August 19th, 2010 No comments

First off, for my readers who don’t do Crossfit, 98% of this post will make no sense to you. Crossfitters and the brave non-Crossfitters, read on…

Aside from being a genius, many people often bring up the fact that Albert Einstein was a major proponent of Crossfit. Of course, in the finest tradition of what passes for journalism in 2010, “many people” means me. But rest assured, I have it on good authority (me again) that all of my facts are sound.

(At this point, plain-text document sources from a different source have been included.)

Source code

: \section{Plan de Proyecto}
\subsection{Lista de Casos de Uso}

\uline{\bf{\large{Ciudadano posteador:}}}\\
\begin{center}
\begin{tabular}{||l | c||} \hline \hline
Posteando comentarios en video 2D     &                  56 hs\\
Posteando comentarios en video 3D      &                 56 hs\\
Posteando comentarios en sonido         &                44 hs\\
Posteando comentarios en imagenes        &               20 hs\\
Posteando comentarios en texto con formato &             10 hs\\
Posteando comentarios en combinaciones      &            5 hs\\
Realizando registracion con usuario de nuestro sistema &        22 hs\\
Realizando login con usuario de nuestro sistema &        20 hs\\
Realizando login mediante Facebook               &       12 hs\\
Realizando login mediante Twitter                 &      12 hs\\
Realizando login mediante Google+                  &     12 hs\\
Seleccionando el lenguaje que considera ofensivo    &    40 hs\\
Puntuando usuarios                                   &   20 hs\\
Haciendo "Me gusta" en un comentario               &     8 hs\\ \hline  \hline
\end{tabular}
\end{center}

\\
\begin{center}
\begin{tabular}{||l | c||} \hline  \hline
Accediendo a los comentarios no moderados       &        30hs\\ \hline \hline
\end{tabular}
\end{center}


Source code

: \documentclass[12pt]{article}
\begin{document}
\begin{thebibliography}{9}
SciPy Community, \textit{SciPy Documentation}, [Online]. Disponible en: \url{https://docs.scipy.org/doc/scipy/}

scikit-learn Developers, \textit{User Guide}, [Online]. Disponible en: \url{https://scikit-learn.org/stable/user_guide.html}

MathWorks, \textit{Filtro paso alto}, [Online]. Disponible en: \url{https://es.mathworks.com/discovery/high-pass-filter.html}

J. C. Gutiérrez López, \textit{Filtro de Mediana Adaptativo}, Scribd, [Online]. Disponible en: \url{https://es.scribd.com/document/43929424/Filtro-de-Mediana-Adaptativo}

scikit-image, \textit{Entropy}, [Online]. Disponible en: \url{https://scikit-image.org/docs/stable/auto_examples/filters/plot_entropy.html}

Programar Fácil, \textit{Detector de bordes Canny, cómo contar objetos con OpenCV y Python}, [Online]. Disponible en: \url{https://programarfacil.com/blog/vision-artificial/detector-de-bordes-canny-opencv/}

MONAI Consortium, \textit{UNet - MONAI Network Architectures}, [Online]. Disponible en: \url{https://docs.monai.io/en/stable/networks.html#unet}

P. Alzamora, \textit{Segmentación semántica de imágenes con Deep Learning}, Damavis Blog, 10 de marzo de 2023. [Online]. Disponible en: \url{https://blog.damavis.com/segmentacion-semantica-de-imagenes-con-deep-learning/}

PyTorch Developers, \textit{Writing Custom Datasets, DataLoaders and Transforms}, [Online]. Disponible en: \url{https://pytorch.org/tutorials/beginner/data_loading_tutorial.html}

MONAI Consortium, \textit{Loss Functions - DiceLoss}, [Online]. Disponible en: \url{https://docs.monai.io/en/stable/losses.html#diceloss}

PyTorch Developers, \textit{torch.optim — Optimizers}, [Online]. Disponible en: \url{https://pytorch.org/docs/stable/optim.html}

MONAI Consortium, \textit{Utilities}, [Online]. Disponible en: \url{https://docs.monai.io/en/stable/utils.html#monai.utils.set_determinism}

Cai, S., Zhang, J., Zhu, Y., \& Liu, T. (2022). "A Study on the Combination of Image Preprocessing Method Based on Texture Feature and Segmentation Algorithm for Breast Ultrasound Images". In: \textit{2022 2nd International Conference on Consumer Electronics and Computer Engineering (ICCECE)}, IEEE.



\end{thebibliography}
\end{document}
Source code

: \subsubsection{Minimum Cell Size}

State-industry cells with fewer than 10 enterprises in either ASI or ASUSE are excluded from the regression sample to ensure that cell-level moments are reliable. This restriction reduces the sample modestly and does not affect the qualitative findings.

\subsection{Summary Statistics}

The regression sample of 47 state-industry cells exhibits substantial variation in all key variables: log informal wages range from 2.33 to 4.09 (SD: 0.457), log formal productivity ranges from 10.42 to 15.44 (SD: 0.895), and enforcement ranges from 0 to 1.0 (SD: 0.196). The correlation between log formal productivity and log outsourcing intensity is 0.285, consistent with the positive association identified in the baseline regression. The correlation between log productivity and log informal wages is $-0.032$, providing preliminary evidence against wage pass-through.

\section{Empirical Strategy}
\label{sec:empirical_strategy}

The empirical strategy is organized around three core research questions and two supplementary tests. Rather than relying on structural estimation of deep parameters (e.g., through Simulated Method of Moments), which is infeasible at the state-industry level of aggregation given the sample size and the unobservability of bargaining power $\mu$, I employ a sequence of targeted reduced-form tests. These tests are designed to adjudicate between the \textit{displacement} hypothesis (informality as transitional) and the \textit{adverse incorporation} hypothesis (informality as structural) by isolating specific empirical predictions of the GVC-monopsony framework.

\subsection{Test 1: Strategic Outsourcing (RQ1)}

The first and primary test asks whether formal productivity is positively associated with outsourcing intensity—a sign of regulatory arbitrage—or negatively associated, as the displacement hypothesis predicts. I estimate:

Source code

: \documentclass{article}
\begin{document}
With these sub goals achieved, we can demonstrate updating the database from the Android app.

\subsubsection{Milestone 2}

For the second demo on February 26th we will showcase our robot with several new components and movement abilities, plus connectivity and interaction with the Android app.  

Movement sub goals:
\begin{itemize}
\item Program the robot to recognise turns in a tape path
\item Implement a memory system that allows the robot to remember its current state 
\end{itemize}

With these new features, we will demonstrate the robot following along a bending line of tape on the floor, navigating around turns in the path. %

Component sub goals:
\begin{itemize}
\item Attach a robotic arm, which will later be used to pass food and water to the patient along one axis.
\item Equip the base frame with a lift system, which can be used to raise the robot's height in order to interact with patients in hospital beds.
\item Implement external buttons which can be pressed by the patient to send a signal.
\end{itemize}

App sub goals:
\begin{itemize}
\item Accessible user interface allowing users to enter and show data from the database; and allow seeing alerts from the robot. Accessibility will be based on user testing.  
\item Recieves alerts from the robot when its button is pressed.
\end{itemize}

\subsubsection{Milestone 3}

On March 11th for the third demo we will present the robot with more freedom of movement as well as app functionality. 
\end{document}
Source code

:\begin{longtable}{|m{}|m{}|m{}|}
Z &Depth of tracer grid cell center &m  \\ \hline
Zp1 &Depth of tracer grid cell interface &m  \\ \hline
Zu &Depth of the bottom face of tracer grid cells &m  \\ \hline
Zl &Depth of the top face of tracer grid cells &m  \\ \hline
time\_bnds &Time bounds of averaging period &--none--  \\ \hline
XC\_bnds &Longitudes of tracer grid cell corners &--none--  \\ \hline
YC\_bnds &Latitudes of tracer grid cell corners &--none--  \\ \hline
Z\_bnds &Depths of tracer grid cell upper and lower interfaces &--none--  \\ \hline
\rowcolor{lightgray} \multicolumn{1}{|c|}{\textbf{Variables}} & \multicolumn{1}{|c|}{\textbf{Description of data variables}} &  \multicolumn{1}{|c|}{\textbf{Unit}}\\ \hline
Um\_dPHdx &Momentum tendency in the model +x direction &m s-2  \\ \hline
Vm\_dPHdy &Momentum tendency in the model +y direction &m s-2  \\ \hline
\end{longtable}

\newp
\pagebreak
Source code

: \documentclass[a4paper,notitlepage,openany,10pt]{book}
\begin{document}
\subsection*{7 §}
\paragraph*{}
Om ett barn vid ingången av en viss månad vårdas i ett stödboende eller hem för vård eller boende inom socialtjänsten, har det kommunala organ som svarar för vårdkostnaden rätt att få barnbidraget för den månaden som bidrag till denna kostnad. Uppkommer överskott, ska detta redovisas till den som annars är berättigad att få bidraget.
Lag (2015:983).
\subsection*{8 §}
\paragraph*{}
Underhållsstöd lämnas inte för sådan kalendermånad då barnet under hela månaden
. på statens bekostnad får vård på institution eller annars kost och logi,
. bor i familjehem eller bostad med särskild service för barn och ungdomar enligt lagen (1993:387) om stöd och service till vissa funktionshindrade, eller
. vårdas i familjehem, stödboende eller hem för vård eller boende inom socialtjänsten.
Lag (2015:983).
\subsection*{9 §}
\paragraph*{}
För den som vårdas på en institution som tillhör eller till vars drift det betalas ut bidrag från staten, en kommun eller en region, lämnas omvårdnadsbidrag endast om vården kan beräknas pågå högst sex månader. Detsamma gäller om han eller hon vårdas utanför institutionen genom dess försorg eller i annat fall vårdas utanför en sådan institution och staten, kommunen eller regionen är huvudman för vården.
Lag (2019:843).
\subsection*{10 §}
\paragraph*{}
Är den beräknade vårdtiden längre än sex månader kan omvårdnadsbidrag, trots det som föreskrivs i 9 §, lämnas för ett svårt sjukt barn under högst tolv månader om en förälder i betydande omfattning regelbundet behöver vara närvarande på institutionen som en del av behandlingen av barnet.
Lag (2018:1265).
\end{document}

“Let the bodies hit the floor.” – Albert Einstein

The most notable of of Einstein’s accomplishments achieved during Crossfit (aside from his sub-2 minute Fran time – the man was an animal) was his Theory of Crossfit Relativity. From what I’ve uncovered in my Einstein/Crossfit research, the theory was developed during a workout much like the one we had today at CFNH:

4 minute AMRAP
3 Cleans, 115/75
6 CTB Pull ups

rest 3 minutes

4 minute AMRAP
3 SDHP, 115/75
6 Burpees

rest 5 minutes

4 minutes to get a max OHS

Einsetin noted that during the AMRAP phase four minutes appeared to slow down, lasting approximately ten minutes. Yet during the rest period, time was accelerated – three minutes actually lasted about one minute and five minutes around two and one half. The most intriguing finding was in the final part of the workout. His previous findings would seem to indicate the last four minutes would be, if not ten minutes long, at least substantially longer than the actual four minutes. Instead, time once again sped up. The final round of work was a subjective two minutes long.

After making a substantial sweat angel on the floor for one minute (ten minutes in real-time), he crawled over to his journal and wrote down the start of what would be his most famous equation: “E=mcowww” Or, in layman’s terms, “Energy equals mass times the speed of light raised to the power of how much I hate AMRAPs.”

Then, being a true Crossfitter and Man of Science, Einstein puked.